Monday, May. 13, 1957
Pieces of the Sky
For the first time, U.S. officials admitted to "guarded optimism" over the possibility of reaching nuclear agreement with the Russians. That there was cause for any optimism at all was surprising.
When President Eisenhower two years ago first proposed "open skies" over Europe and the U.S. so that each great power could keep aerial watch against surprise attack from the other, Pravda denounced the idea as "spying," and Premier Bulganin tried to laugh it down as daft. Since then, the ratio of missile threat has turned against Moscow. The U.S., with NATO and other partners bordering close, can sight in with shorter-range missiles on the Soviet Union while the U.S. still lies beyond the reach of any but intercontinental missiles. Last week, in their first major move of the 1957 London U.N. Subcommittee on Disarmament talks, the Russians put forward a package that appeared to feature partial acceptance of the Eisenhower open-skies idea.
"Approximately Equal." The U.S. gave the Russians the opening for their move earlier this year by intimating that it would settle for one piece of sky at a time. Harold E. Stassen, the President's Disarmament Adviser, informally suggested to Russia's representative, Valerian Zorin, that the powers might begin by trying out aerial inspection in 1) a patch of Europe between Amsterdam and Leningrad, and 2) a North Pacific zone including most of Alaska and a small piece of Siberia. Last week Zorin formally proposed a larger European area, centered farther west so as to include southeast Britain, all France and Germany, all of the satellites--but practically none of Russia itself. On the other side of the world the Russians offered to open up all of Siberia east of but not including the Lake Baikal atomic test area, in return for an unlimited look at "approximately equal" U.S. territories--Alaska and all of the U.S. west of the Mississippi.
Such brazen balancing of vast tracts of Siberian snow against much more densely populated and industrially important areas of the U.S. was promptly pronounced "outrageous" in the Pentagon. There were other items in the Soviet package that proposed even more one-sided disarmament of the West: a reduction in forces that would leave the U.S. with too few men to keep up its NATO commitments, and a scheme for setting up ground control posts that would bring every part of Europe and the U.S. under surveillance--except the Russian heartland.
Have a Hard Look.

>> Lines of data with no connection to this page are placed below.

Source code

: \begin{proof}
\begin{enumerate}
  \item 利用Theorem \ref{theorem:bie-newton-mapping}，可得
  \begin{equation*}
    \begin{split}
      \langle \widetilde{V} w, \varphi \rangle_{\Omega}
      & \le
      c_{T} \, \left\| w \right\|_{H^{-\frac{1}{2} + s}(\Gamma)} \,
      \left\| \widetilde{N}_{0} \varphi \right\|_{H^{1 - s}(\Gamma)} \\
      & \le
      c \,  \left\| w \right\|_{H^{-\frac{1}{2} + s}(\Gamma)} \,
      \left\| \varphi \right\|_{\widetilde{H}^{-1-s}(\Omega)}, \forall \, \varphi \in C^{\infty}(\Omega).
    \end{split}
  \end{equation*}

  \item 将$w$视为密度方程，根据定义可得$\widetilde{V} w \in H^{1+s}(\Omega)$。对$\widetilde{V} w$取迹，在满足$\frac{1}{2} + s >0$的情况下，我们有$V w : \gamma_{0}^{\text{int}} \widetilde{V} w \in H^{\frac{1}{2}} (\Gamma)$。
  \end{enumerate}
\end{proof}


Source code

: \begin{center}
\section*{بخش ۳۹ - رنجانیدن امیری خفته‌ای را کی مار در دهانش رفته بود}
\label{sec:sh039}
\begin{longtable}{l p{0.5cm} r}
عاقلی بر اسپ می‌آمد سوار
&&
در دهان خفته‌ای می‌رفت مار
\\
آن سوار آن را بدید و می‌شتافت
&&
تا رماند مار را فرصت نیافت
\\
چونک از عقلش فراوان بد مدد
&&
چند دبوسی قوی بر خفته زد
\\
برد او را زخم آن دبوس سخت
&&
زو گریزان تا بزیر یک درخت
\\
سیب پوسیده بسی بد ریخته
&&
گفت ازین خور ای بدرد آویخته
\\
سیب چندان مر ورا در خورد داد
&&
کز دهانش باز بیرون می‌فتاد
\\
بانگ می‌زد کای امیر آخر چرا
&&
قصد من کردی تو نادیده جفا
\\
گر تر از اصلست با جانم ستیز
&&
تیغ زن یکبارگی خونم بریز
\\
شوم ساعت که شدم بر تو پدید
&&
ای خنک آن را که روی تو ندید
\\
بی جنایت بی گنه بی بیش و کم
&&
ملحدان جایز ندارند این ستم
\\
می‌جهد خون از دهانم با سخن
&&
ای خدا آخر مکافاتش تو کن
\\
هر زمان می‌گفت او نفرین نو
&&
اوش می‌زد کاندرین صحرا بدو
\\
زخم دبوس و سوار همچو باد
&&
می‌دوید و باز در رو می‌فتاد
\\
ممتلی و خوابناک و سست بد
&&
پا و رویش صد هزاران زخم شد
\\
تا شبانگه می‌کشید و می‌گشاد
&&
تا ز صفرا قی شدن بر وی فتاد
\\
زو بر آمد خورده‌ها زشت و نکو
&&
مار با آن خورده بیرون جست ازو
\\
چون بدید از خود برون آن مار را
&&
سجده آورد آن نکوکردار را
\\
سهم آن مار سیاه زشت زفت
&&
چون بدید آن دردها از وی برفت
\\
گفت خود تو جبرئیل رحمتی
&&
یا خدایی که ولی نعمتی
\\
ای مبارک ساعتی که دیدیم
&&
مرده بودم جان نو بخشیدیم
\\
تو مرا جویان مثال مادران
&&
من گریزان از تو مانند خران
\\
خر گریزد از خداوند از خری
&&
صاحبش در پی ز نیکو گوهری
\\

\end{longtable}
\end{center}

Nonetheless. U.S. diplomats noted that the Russians were talking in serious detail, omitting sweeping demands and forgoing familiar propaganda tactics. The Russians even handed their proposals to the U.S. delegation for study five days in advance of their publication. The State Department promised to "have a hard look at them." Were the Soviets now thinking more about keeping an eye on possible missile and bomber take-off points than about gathering information on bomber targets in the U.S.? If so, the U.S. delegation in London was prepared to negotiate seriously about geographical limits.
What were the Russians up to? In a series of blustering notes, they had just warned one NATO partner after another that they would make cemeteries of their countries in case of war. Their propaganda around the world was just as relentlessly condemnatory of the U.S. as ever, just as persistent in talking large and loosely about abolishing nuclear weapons. Only inside the Bath stone solemnity of London's Lancaster House were they talking with some precision on the subject. One possibility, though not probability, is that the Russians mean business. But there are other possibilities. They may be interested simply in testing out the subject, to see whether it has more advantages to them than disadvantages. Or finally, they may have no serious intentions at all about nuclear disarmament but only seek profit from negotiating with the Western powers as one more way of regaining the social acceptability before the world that they lost in Budapest.